* [MATERIAL PROVIDED]:
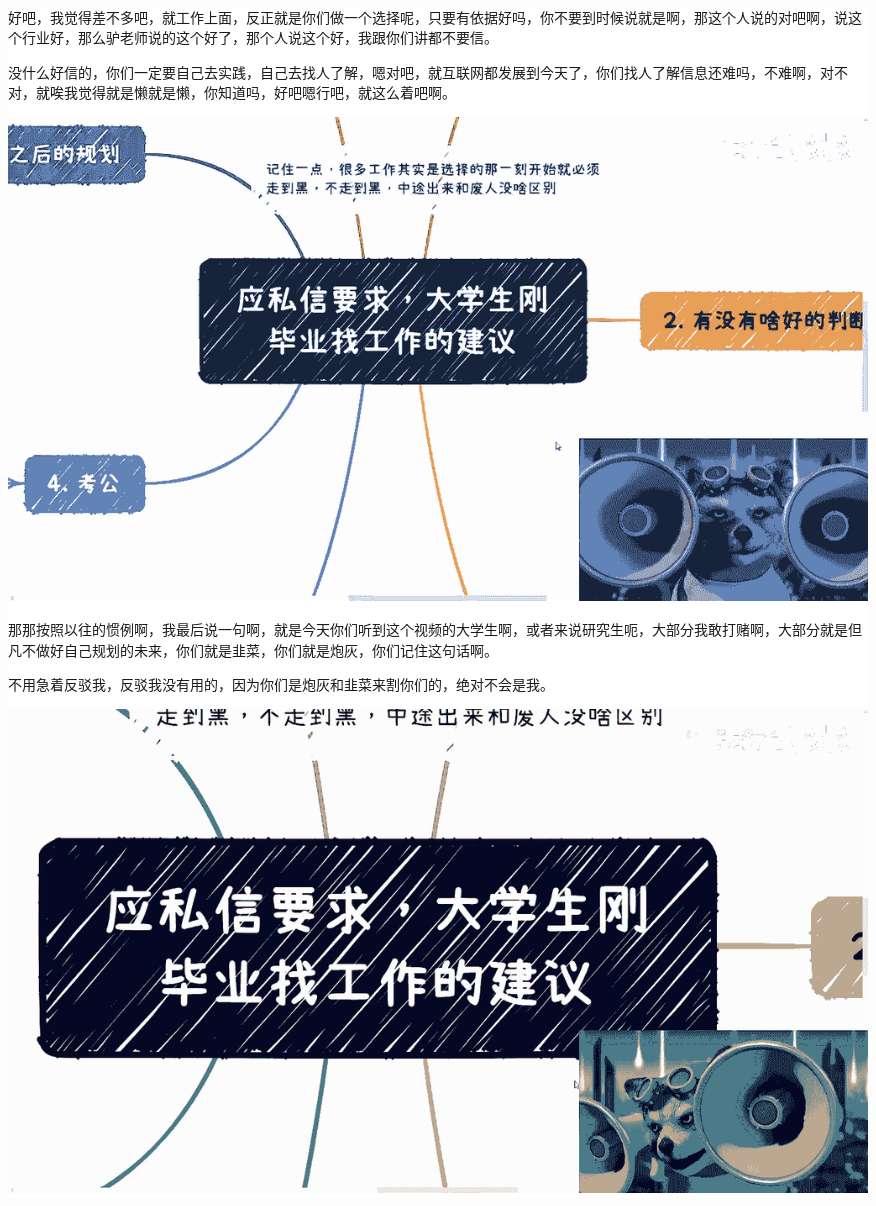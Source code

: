 好吧，我觉得差不多吧，就工作上面，反正就是你们做一个选择呢，只要有依据好吗，你不要到时候说就是啊，那这个人说的对吧啊，说这个行业好，那么驴老师说的这个好了，那个人说这个好，我跟你们讲都不要信。

没什么好信的，你们一定要自己去实践，自己去找人了解，嗯对吧，就互联网都发展到今天了，你们找人了解信息还难吗，不难啊，对不对，就唉我觉得就是懒就是懒，你知道吗，好吧嗯行吧，就这么着吧啊。



![](img/86561895364e6a68d893282b4a1cf356_32.png)

那那按照以往的惯例啊，我最后说一句啊，就是今天你们听到这个视频的大学生啊，或者来说研究生呃，大部分我敢打赌啊，大部分就是但凡不做好自己规划的未来，你们就是韭菜，你们就是炮灰，你们记住这句话啊。

不用急着反驳我，反驳我没有用的，因为你们是炮灰和韭菜来割你们的，绝对不会是我。

![](img/86561895364e6a68d893282b4a1cf356_34.png)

* [PROBLEM STATEMENT]: Render all entries verbatim, excluding any pictures they hold.

* [OUTPUT FOR THIS TASK]:
Source code

: 好吧，我觉得差不多吧，就工作上面，反正就是你们做一个选择呢，只要有依据好吗，你不要到时候说就是啊，那这个人说的对吧啊，说这个行业好，那么驴老师说的这个好了，那个人说这个好，我跟你们讲都不要信。

没什么好信的，你们一定要自己去实践，自己去找人了解，嗯对吧，就互联网都发展到今天了，你们找人了解信息还难吗，不难啊，对不对，就唉我觉得就是懒就是懒，你知道吗，好吧嗯行吧，就这么着吧啊。



![](img/86561895364e6a68d893282b4a1cf356_32.png)

那那按照以往的惯例啊，我最后说一句啊，就是今天你们听到这个视频的大学生啊，或者来说研究生呃，大部分我敢打赌啊，大部分就是但凡不做好自己规划的未来，你们就是韭菜，你们就是炮灰，你们记住这句话啊。

不用急着反驳我，反驳我没有用的，因为你们是炮灰和韭菜来割你们的，绝对不会是我。

![](img/86561895364e6a68d893282b4a1cf356_34.png)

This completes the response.